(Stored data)

· · · ·

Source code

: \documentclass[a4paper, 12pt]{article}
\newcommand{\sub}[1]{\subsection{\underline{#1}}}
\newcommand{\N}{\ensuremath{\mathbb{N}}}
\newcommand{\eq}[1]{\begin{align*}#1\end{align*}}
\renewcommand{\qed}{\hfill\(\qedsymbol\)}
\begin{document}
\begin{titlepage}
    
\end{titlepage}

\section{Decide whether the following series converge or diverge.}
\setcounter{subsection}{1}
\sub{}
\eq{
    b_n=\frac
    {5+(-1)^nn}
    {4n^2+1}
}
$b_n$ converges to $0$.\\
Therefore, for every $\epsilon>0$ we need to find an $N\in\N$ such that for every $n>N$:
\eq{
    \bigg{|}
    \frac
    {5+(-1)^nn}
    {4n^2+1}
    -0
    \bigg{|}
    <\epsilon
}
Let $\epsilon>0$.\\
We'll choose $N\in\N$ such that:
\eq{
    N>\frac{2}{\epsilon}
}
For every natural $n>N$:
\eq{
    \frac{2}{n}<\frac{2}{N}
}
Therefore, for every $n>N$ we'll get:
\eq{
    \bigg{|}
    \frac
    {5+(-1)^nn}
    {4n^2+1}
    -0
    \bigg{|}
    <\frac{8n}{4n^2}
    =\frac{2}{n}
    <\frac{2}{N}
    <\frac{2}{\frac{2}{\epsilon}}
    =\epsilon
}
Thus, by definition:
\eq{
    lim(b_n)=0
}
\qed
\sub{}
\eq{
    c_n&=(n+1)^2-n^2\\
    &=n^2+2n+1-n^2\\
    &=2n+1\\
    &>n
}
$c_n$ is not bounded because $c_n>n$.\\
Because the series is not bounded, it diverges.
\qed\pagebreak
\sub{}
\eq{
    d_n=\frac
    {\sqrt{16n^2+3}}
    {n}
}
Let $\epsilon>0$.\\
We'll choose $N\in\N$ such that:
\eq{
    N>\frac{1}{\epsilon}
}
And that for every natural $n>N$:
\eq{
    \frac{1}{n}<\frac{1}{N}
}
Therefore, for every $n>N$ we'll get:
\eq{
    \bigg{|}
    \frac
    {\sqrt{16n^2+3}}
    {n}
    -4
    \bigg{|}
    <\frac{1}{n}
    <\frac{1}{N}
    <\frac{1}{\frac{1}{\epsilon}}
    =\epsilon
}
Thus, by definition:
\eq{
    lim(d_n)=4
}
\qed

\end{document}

· · · ·

Aim of the task:
Type out the whole of the data again, exactly as shown.

Task result:
Source code

: \documentclass[a4paper, 12pt]{article}
\newcommand{\sub}[1]{\subsection{\underline{#1}}}
\newcommand{\N}{\ensuremath{\mathbb{N}}}
\newcommand{\eq}[1]{\begin{align*}#1\end{align*}}
\renewcommand{\qed}{\hfill\(\qedsymbol\)}
\begin{document}
\begin{titlepage}
    
\end{titlepage}

\section{Decide whether the following series converge or diverge.}
\setcounter{subsection}{1}
\sub{}
\eq{
    b_n=\frac
    {5+(-1)^nn}
    {4n^2+1}
}
$b_n$ converges to $0$.\\
Therefore, for every $\epsilon>0$ we need to find an $N\in\N$ such that for every $n>N$:
\eq{
    \bigg{|}
    \frac
    {5+(-1)^nn}
    {4n^2+1}
    -0
    \bigg{|}
    <\epsilon
}
Let $\epsilon>0$.\\
We'll choose $N\in\N$ such that:
\eq{
    N>\frac{2}{\epsilon}
}
For every natural $n>N$:
\eq{
    \frac{2}{n}<\frac{2}{N}
}
Therefore, for every $n>N$ we'll get:
\eq{
    \bigg{|}
    \frac
    {5+(-1)^nn}
    {4n^2+1}
    -0
    \bigg{|}
    <\frac{8n}{4n^2}
    =\frac{2}{n}
    <\frac{2}{N}
    <\frac{2}{\frac{2}{\epsilon}}
    =\epsilon
}
Thus, by definition:
\eq{
    lim(b_n)=0
}
\qed
\sub{}
\eq{
    c_n&=(n+1)^2-n^2\\
    &=n^2+2n+1-n^2\\
    &=2n+1\\
    &>n
}
$c_n$ is not bounded because $c_n>n$.\\
Because the series is not bounded, it diverges.
\qed\pagebreak
\sub{}
\eq{
    d_n=\frac
    {\sqrt{16n^2+3}}
    {n}
}
Let $\epsilon>0$.\\
We'll choose $N\in\N$ such that:
\eq{
    N>\frac{1}{\epsilon}
}
And that for every natural $n>N$:
\eq{
    \frac{1}{n}<\frac{1}{N}
}
Therefore, for every $n>N$ we'll get:
\eq{
    \bigg{|}
    \frac
    {\sqrt{16n^2+3}}
    {n}
    -4
    \bigg{|}
    <\frac{1}{n}
    <\frac{1}{N}
    <\frac{1}{\frac{1}{\epsilon}}
    =\epsilon
}
Thus, by definition:
\eq{
    lim(d_n)=4
}
\qed

\end{document}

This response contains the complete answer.